* Work required
Two lines below mark the span: the one containing "힘든 것이 '의도'이다" and the one containing "실제로 이렇게 개선된다". Set down both, plus every line between, exactly as they stand, and nothing else.
### Records
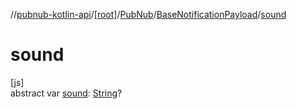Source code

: //[pubnub-kotlin-api](../../../../index.md)/[[root]](../../index.md)/[PubNub](../index.md)/[BaseNotificationPayload](index.md)/[sound](sound.md)

# sound

[js]\
abstract var [sound](sound.md): [String](https://kotlinlang.org/api/core/kotlin-stdlib/kotlin/-string/index.html)?
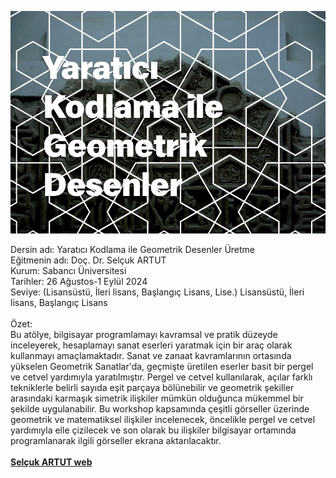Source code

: <p align="center">
  <img src="wArtboard 1 copy 2@2x-100.jpg" title="Geometric Patterns - Orosi">
</p>

Dersin adı: Yaratıcı Kodlama ile Geometrik Desenler Üretme<br />
Eğitmenin adı: Doç. Dr. Selçuk ARTUT<br />
Kurum: Sabancı Üniversitesi<br />
Tarihler: 26 Ağustos-1 Eylül 2024<br />
Seviye: (Lisansüstü, İleri lisans, Başlangıç ​​Lisans, Lise.) Lisansüstü, İleri lisans, Başlangıç ​​Lisans<br /><br />
Özet:<br />
Bu atölye, bilgisayar programlamayı kavramsal ve pratik düzeyde inceleyerek, hesaplamayı sanat eserleri yaratmak için bir araç olarak kullanmayı amaçlamaktadır. Sanat ve zanaat kavramlarının ortasında yükselen Geometrik Sanatlar'da, geçmişte üretilen eserler basit bir pergel ve cetvel yardımıyla yaratılmıştır. Pergel ve cetvel kullanılarak, açılar farklı tekniklerle belirli sayıda eşit parçaya bölünebilir ve geometrik şekiller arasındaki karmaşık simetrik ilişkiler mümkün olduğunca mükemmel bir şekilde uygulanabilir. Bu workshop kapsamında çeşitli görseller üzerinde geometrik ve matematiksel ilişkiler incelenecek, öncelikle pergel ve cetvel yardımıyla elle çizilecek ve son olarak bu ilişkiler bilgisayar ortamında programlanarak ilgili görseller ekrana aktarılacaktır. <br /><br />
<a href="https://www.selcukartut.com"><strong>Selçuk ARTUT web</strong></a>
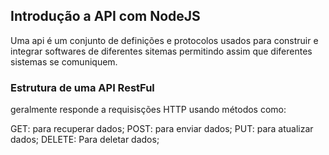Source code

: ## Introdução a API com NodeJS

Uma api é um conjunto de definições e protocolos usados para construir e integrar softwares de diferentes sitemas permitindo assim que diferentes sistemas se comuniquem.

### Estrutura de uma API RestFul

geralmente responde a requisisções HTTP usando métodos como:

GET: para recuperar dados;
POST: para enviar dados;
PUT: para atualizar dados;
DELETE: Para deletar dados;
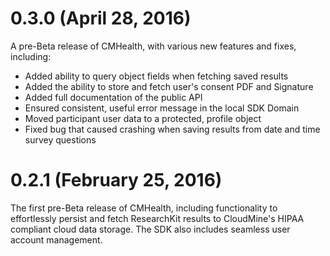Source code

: 0.3.0 (April 28, 2016)
=====================
A pre-Beta release of CMHealth, with various new features and fixes, including:

* Added ability to query object fields when fetching saved results
* Added the ability to store and fetch user's consent PDF and Signature
* Added full documentation of the public API
* Ensured consistent, useful error message in the local SDK Domain
* Moved participant user data to a protected, profile object
* Fixed bug that caused crashing when saving results from date and time survey questions

0.2.1 (February 25, 2016)
======================
The first pre-Beta release of CMHealth, including functionality to effortlessly persist and fetch ResearchKit results to CloudMine's HIPAA compliant cloud data storage. The SDK also includes seamless user account management.
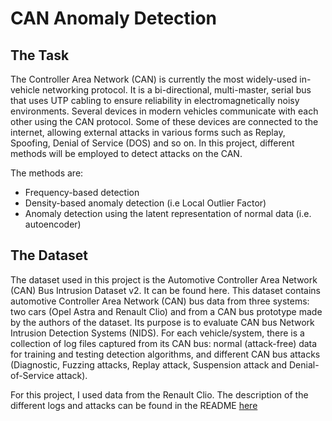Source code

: # CAN Anomaly Detection
## The Task
The Controller Area Network (CAN) is currently the most widely-used in-vehicle networking protocol. It is a bi-directional, multi-master, serial bus that uses UTP cabling to ensure reliability in electromagnetically noisy environments. Several devices in modern vehicles communicate with each other using the CAN protocol. Some of these devices are connected to the internet, allowing external attacks in various forms such as Replay, Spoofing, Denial of Service (DOS) and so on. In this project, different methods will be employed to detect attacks on the CAN.

The methods are:
- Frequency-based detection
- Density-based anomaly detection (i.e Local Outlier Factor)
- Anomaly detection using the latent representation of normal data (i.e. autoencoder)

## The Dataset
The dataset used in this project is the Automotive Controller Area Network (CAN) Bus Intrusion Dataset v2. It can be found here. This dataset contains automotive Controller Area Network (CAN) bus data from three systems: two cars (Opel Astra and Renault Clio) and from a CAN bus prototype made by the authors of the dataset. Its purpose is to evaluate CAN bus Network Intrusion Detection Systems (NIDS). For each vehicle/system, there is a collection of log files captured from its CAN bus: normal (attack-free) data for training and testing detection algorithms, and different CAN bus attacks (Diagnostic, Fuzzing attacks, Replay attack, Suspension attack and Denial-of-Service attack).

For this project, I used data from the Renault Clio. The description of the different logs and attacks can be found in the README [here](RenaultClio/README)
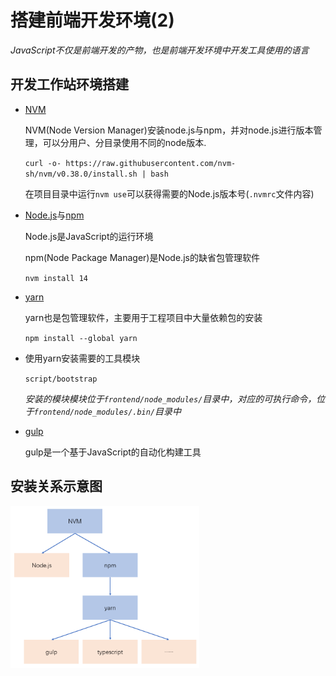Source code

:# 搭建前端开发环境(2)

*JavaScript不仅是前端开发的产物，也是前端开发环境中开发工具使用的语言*

## 开发工作站环境搭建

- [NVM](https://github.com/nvm-sh/nvm)

    NVM(Node Version Manager)安装node.js与npm，并对node.js进行版本管理，可以分用户、分目录使用不同的node版本.

    `curl -o- https://raw.githubusercontent.com/nvm-sh/nvm/v0.38.0/install.sh | bash`

    在项目目录中运行`nvm use`可以获得需要的Node.js版本号(`.nvmrc`文件内容)

- [Node.js](https://nodejs.org/)与[npm](https://docs.npmjs.com/)

    Node.js是JavaScript的运行环境

    npm(Node Package Manager)是Node.js的缺省包管理软件

    `nvm install 14`

- [yarn](https://yarnpkg.com/)

    yarn也是包管理软件，主要用于工程项目中大量依赖包的安装

    `npm install --global yarn`

- 使用yarn安装需要的工具模块

    `script/bootstrap`

    *安装的模块模块位于`frontend/node_modules/`目录中，对应的可执行命令，位于`frontend/node_modules/.bin/`目录中*

- [gulp](https://gulpjs.com/)

    gulp是一个基于JavaScript的自动化构建工具

## 安装关系示意图

<img src="images/install.png" width="60%">
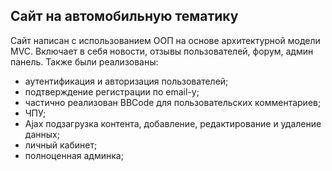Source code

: ## Сайт на автомобильную тематику
Сайт написан с использованием ООП на основе архитектурной модели MVC. Включает в себя новости, отзывы пользователей, форум, админ панель.
Также были реализованы:
* аутентификация и авторизация пользователей;
* подтверждение регистрации по email-у;
* частично реализован BBCode для пользовательских комментариев;
* ЧПУ;
* Ajax подзагрузка контента, добавление, редактирование и удаление данных;
* личный кабинет;
* полноценная админка;
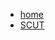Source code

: - [home](https://dzylikecode.github.io/#/)
- [SCUT](https://dzylikecode.github.io/SCUT-Electromechanical/#/)
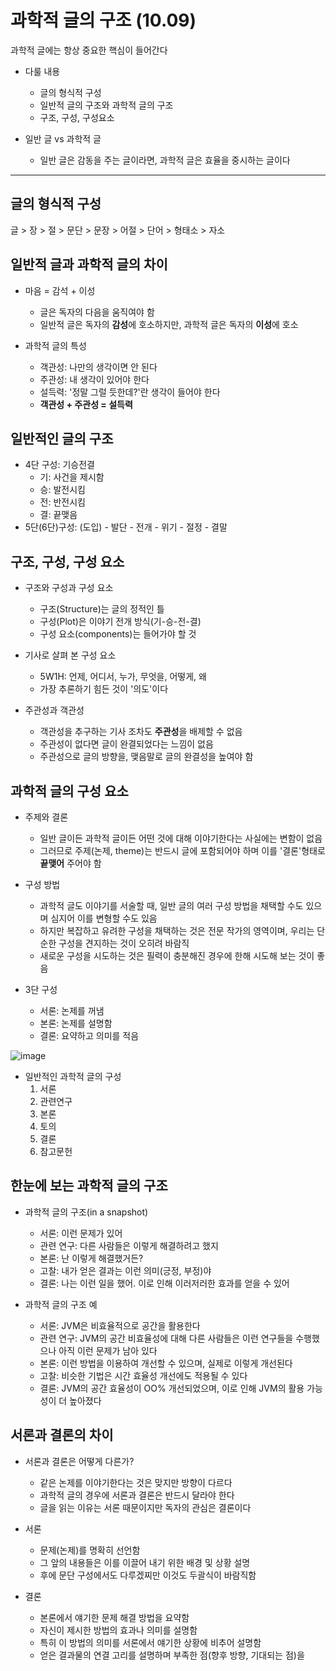 # 과학적 글의 구조 (10.09)
과학적 글에는 항상 중요한 핵심이 들어간다

* 다룰 내용
  * 글의 형식적 구성
  * 일반적 글의 구조와 과학적 글의 구조
  * 구조, 구성, 구성요소

* 일반 글 vs 과학적 글
  * 일반 글은 감동을 주는 글이라면, 과학적 글은 효율을 중시하는 글이다

---
## 글의 형식적 구성
글 > 장 > 절 > 문단 > 문장 > 어절 > 단어 > 형태소 > 자소

## 일반적 글과 과학적 글의 차이
* 마음 = 감석 + 이성
  * 글은 독자의 다음을 움직여야 함
  * 일반적 글은 독자의 **감성**에 호소하지만, 과학적 글은 독자의 **이성**에 호소

* 과학적 글의 특성
  * 객관성: 나만의 생각이면 안 된다
  * 주관성: 내 생각이 있어야 한다
  * 설득력: '정말 그럴 듯한데?'란 생각이 들어야 한다
  * **객관성 + 주관성 = 설득력**

## 일반적인 글의 구조
* 4단 구성: 기승전결
  * 기: 사건을 제시함
  * 승: 발전시킴
  * 전: 반전시킴
  * 결: 끝맺음
* 5단(6단)구성: (도입) - 발단 - 전개 - 위기 - 절정 - 결말


## 구조, 구성, 구성 요소
* 구조와 구성과 구성 요소
  * 구조(Structure)는 글의 정적인 틀
  * 구성(Plot)은 이야기 전개 방식(기-승-전-결)
  * 구성 요소(components)는 들어가야 할 것

* 기사로 살펴 본 구성 요소
  * 5W1H: 언제, 어디서, 누가, 무엇을, 어떻게, 왜
  * 가장 추론하기 힘든 것이 '의도'이다

* 주관성과 객관성
  * 객관성을 추구하는 기사 조차도 **주관성**을 배제할 수 없음
  * 주관성이 없다면 글이 완결되었다는 느낌이 없음
  * 주관성으로 글의 방향을, 맺음말로 글의 완결성을 높여야 함

## 과학적 글의 구성 요소
* 주제와 결론
  * 일반 글이든 과학적 글이든 어떤 것에 대해 이야기한다는 사실에는 변함이 없음
  * 그러므로 주제(논제, theme)는 반드시 글에 포함되어야 하며 이를 '결론'형태로 **끝맺어** 주어야 함

* 구성 방법
  * 과학적 글도 이야기를 서술할 때, 일반 글의 여러 구성 방법을 채택할 수도 있으며 심지어 이를 변형할 수도 있음
  * 하지만 복잡하고 유려한 구성을 채택하는 것은 전문 작가의 영역이며, 우리는 단순한 구성을 견지하는 것이 오히려 바람직
  * 새로운 구성을 시도하는 것은 필력이 충분해진 경우에 한해 시도해 보는 것이 좋음

* 3단 구성
  * 서론: 논제를 꺼냄
  * 본론: 논제를 설명함
  * 결론: 요약하고 의미를 적음


![image](https://user-images.githubusercontent.com/68818952/136661857-1f856582-c390-40f2-b615-b917f89faacb.png)
* 일반적인 과학적 글의 구성
  1. 서론
  2. 관련연구
  3. 본론
  4. 토의
  5. 결론
  6. 참고문헌

## 한눈에 보는 과학적 글의 구조
* 과학적 글의 구조(in a snapshot)
  * 서론: 이런 문제가 있어
  * 관련 연구: 다른 사람들은 이렇게 해결하려고 했지
  * 본론: 난 이렇게 해결했거든?
  * 고찰: 내가 얻은 결과는 이런 의미(긍정, 부정)야
  * 결론: 나는 이런 일을 했어. 이로 인해 이러저러한 효과를 얻을 수 있어

* 과학적 글의 구조 예
  * 서론: JVM은 비효율적으로 공간을 활용한다
  * 관련 연구: JVM의 공간 비효율성에 대해 다른 사람들은 이런 연구들을 수행했으나 아직 이런 문제가 남아 있다
  * 본론: 이런 방법을 이용하여 개선할 수 있으며, 실제로 이렇게 개선된다
  * 고찰: 비슷한 기법은 시간 효율성 개선에도 적용될 수 있다
  * 결론: JVM의 공간 효율성이 OO% 개선되었으며, 이로 인해 JVM의 활용 가능성이 더 높아졌다

## 서론과 결론의 차이
* 서론과 결론은 어떻게 다른가?
  * 같은 논제를 이야기한다는 것은 맞지만 방향이 다르다
  * 과학적 글의 경우에 서론과 결론은 반드시 달라야 한다
  * 글을 읽는 이유는 서론 때문이지만 독자의 관심은 결론이다

* 서론
  * 문제(논제)를 명확히 선언함
  * 그 앞의 내용들은 이를 이끌어 내기 위한 배경 및 상황 설명
  * 후에 문단 구성에서도 다루겠찌만 이것도 두괄식이 바람직함

* 결론
  * 본론에서 얘기한 문제 해결 방법을 요약함
  * 자신이 제시한 방법의 효과나 의미를 설명함
  * 특히 이 방법의 의미를 서론에서 얘기한 상황에 비추어 설명함
  * 얻은 결과물의 연결 고리를 설명하며 부족한 점(향후 방향, 기대되는 점)을 
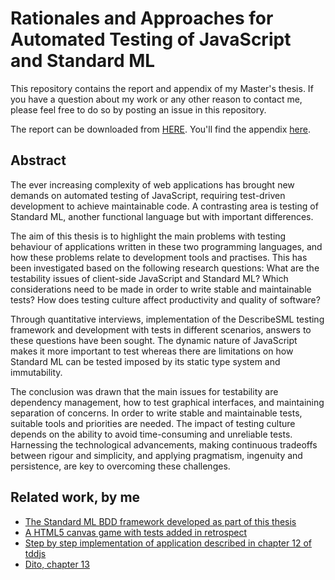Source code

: Rationales and Approaches for Automated Testing of JavaScript and Standard ML
=============================================================================

This repository contains the report and appendix of my Master's thesis. If you
have a question about my work or any other reason to contact me, please feel
free to do so by posting an issue in this repository.

The report can be downloaded from [HERE](Rationales%20and%20Approaches%20for%20Automated%20Testing%20of%20JavaScript%20and%20Standard%20ML.pdf). You'll find the appendix [here](Appendix.pdf).

Abstract
--------

The ever increasing complexity of web applications has brought new demands on
automated testing of JavaScript, requiring test-driven development to achieve
maintainable code. A contrasting area is testing of Standard ML, another
functional language but with important differences.

The aim of this thesis is to highlight the main problems with testing behaviour
of applications written in these two programming languages, and how these
problems relate to development tools and practises. This has been investigated
based on the following research questions: What are the testability issues of
client-side JavaScript and Standard ML? Which considerations need to be made in
order to write stable and maintainable tests? How does testing culture affect
productivity and quality of software?

Through quantitative interviews, implementation of the DescribeSML testing
framework and development with tests in different scenarios, answers to these
questions have been sought. The dynamic nature of JavaScript makes it more
important to test whereas there are limitations on how Standard ML can be tested
imposed by its static type system and immutability.

The conclusion was drawn that the main issues for testability are dependency
management, how to test graphical interfaces, and maintaining separation of
concerns. In order to write stable and maintainable tests, suitable tools and
priorities are needed. The impact of testing culture depends on the ability to
avoid time-consuming and unreliable tests. Harnessing the technological
advancements, making continuous tradeoffs between rigour and simplicity, and
applying pragmatism, ingenuity and persistence, are key to overcoming these
challenges.

Related work, by me
-------------------

- [The Standard ML BDD framework developed as part of this thesis](https://github.com/emilwall/DescribeSML)
- [A HTML5 canvas game with tests added in retrospect](https://github.com/emilwall/HTML5-Asteroids)
- [Step by step implementation of application described in chapter 12 of tddjs](https://github.com/emilwall/tddjs-ajax)
- [Dito, chapter 13](https://github.com/emilwall/tddjs-streaming)
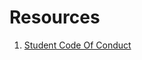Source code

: # Resources

1. [Student Code Of Conduct][code-of-conduct]

[code-of-conduct]:https://github.com/jdrichardsappacad/AppAcademy-Online-Onboarding-Instruction-Guide/blob/master/resources/code-of-conduct.md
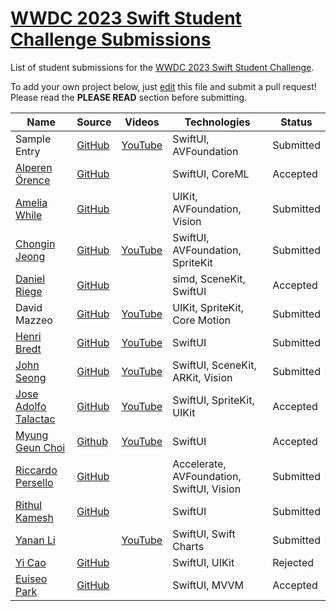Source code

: # [WWDC 2023 Swift Student Challenge Submissions](https://wwdc.github.io/2023)

List of student submissions for the [WWDC 2023 Swift Student Challenge](https://developer.apple.com/wwdc23/swift-student-challenge/).

To add your own project below, just [edit](https://github.com/wwdc/2023/edit/main/README.md) this file and submit a pull request! Please read the **PLEASE READ** section before submitting.

<!-- PLEASE READ! -->
<!-- Insert your name below in alphabetical order by first name. -->
<!-- Please only submit the playgrounds that you submitted for WWDC 2023. -->
<!-- Watch out for columns, you must have 6 pipes or else the gh-pages won't like it. -->
<!-- Please choose one of the following values for the status column: Submitted, Rejected or Accepted -->
<!-- Technologies column should contain 4 maximum, excluding PlaygroundSupport! -->
<!-- We'll try to add all videos to our YouTube Playlist, but if you notice yours isn't added after a few days, please ping @julianschiavo in your *original* PR! -->


| Name | Source |    Videos    | Technologies | Status |
|------|--------|--------------|--------------|--------|
|Sample Entry|[GitHub](https://github.com/wwdc/2023)|[YouTube](https://youtu.be/dQw4w9WgXcQ)|SwiftUI, AVFoundation|Submitted|
|[Alperen Örence](https://github.com/alperenorence)|[GitHub](https://github.com/alperenorence/HandSignal)||SwiftUI, CoreML|Accepted|
|[Amelia While](https://github.com/elihwyma) | [GitHub](https://github.com/elihwyma/WWDC2023-Semaphores) | | UIKit, AVFoundation, Vision |Submitted|
|[Chongin Jeong](https://github.com/chongin12) | [GitHub](https://github.com/chongin12/Sometimes) | [YouTube](https://www.youtube.com/watch?v=qT3PcCvPN44) | SwiftUI, AVFoundation, SpriteKit | Submitted |
|[Daniel Riege](https://github.com/danielriege)| [GitHub](https://github.com/danielriege/WWDC23-Submission) | | simd, SceneKit, SwiftUI | Accepted |
|David Mazzeo|[GitHub](https://github.com/TheIntelCorei9/Swift-Student-Challenge-23)|[YouTube](https://www.youtube.com/watch?v=ViGDWfh0ViA)|UIKit, SpriteKit, Core Motion|Submitted|
|[Henri Bredt](https://twitter.com/henricreates) | [GitHub](https://github.com/henribredt) | [YouTube](https://www.youtube.com/watch?v=0ZGPRZ1uUi0) | SwiftUI |Submitted|
|[John Seong](https://johnseong.info) | [GitHub](https://github.com/wonmor/Atomizer-Swift-Challenge) | [YouTube](https://www.youtube.com/watch?v=kHcdvyaqslU) | SwiftUI, SceneKit, ARKit, Vision |Submitted|
|[Jose Adolfo Talactac](https://twitter.com/devjoseadolfo) | [GitHub](https://github.com/devjoseadolfo/LogicBoard) | [YouTube](https://youtu.be/Pg_R5nvF2Tw) | SwiftUI, SpriteKit, UIKit |Accepted|
|[Myung Geun Choi](https://github.com/mgdgc)|[Github](https://github.com/mgdgc/earth-debugger)|[YouTube](https://youtu.be/prc4jeNdFfA)|SwiftUI|Accepted|
|[Riccardo Persello](https://github.com/persello) | [GitHub](https://github.com/persello/ssc23) | | Accelerate, AVFoundation, SwiftUI, Vision | Submitted |
|[Rithul Kamesh](https://github.com/rithulkamesh) | [GitHub](https://github.com/rithulkamesh/fitness) | | SwiftUI | Submitted |
|[Yanan Li](https://github.com/liyanan2004) | | [YouTube](https://youtu.be/2CStbcJK0qM) | SwiftUI, Swift Charts | Submitted |
|[Yi Cao](https://github.com/xiaoyu2006)|[GitHub](https://github.com/xiaoyu2006/IFS)| |SwiftUI, UIKit|Rejected|
|[Euiseo Park](https://github.com/kpk0616)|[GitHub](https://github.com/kpk0616/Gestalt)| |SwiftUI, MVVM| Accepted |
######
* Reply to the task
  * 가장 추론하기 힘든 것이 '의도'이다

* 주관성과 객관성
  * 객관성을 추구하는 기사 조차도 **주관성**을 배제할 수 없음
  * 주관성이 없다면 글이 완결되었다는 느낌이 없음
  * 주관성으로 글의 방향을, 맺음말로 글의 완결성을 높여야 함

## 과학적 글의 구성 요소
* 주제와 결론
  * 일반 글이든 과학적 글이든 어떤 것에 대해 이야기한다는 사실에는 변함이 없음
  * 그러므로 주제(논제, theme)는 반드시 글에 포함되어야 하며 이를 '결론'형태로 **끝맺어** 주어야 함

* 구성 방법
  * 과학적 글도 이야기를 서술할 때, 일반 글의 여러 구성 방법을 채택할 수도 있으며 심지어 이를 변형할 수도 있음
  * 하지만 복잡하고 유려한 구성을 채택하는 것은 전문 작가의 영역이며, 우리는 단순한 구성을 견지하는 것이 오히려 바람직
  * 새로운 구성을 시도하는 것은 필력이 충분해진 경우에 한해 시도해 보는 것이 좋음

* 3단 구성
  * 서론: 논제를 꺼냄
  * 본론: 논제를 설명함
  * 결론: 요약하고 의미를 적음


![image](https://user-images.githubusercontent.com/68818952/136661857-1f856582-c390-40f2-b615-b917f89faacb.png)
* 일반적인 과학적 글의 구성
  1. 서론
  2. 관련연구
  3. 본론
  4. 토의
  5. 결론
  6. 참고문헌

## 한눈에 보는 과학적 글의 구조
* 과학적 글의 구조(in a snapshot)
  * 서론: 이런 문제가 있어
  * 관련 연구: 다른 사람들은 이렇게 해결하려고 했지
  * 본론: 난 이렇게 해결했거든?
  * 고찰: 내가 얻은 결과는 이런 의미(긍정, 부정)야
  * 결론: 나는 이런 일을 했어. 이로 인해 이러저러한 효과를 얻을 수 있어

* 과학적 글의 구조 예
  * 서론: JVM은 비효율적으로 공간을 활용한다
  * 관련 연구: JVM의 공간 비효율성에 대해 다른 사람들은 이런 연구들을 수행했으나 아직 이런 문제가 남아 있다
  * 본론: 이런 방법을 이용하여 개선할 수 있으며, 실제로 이렇게 개선된다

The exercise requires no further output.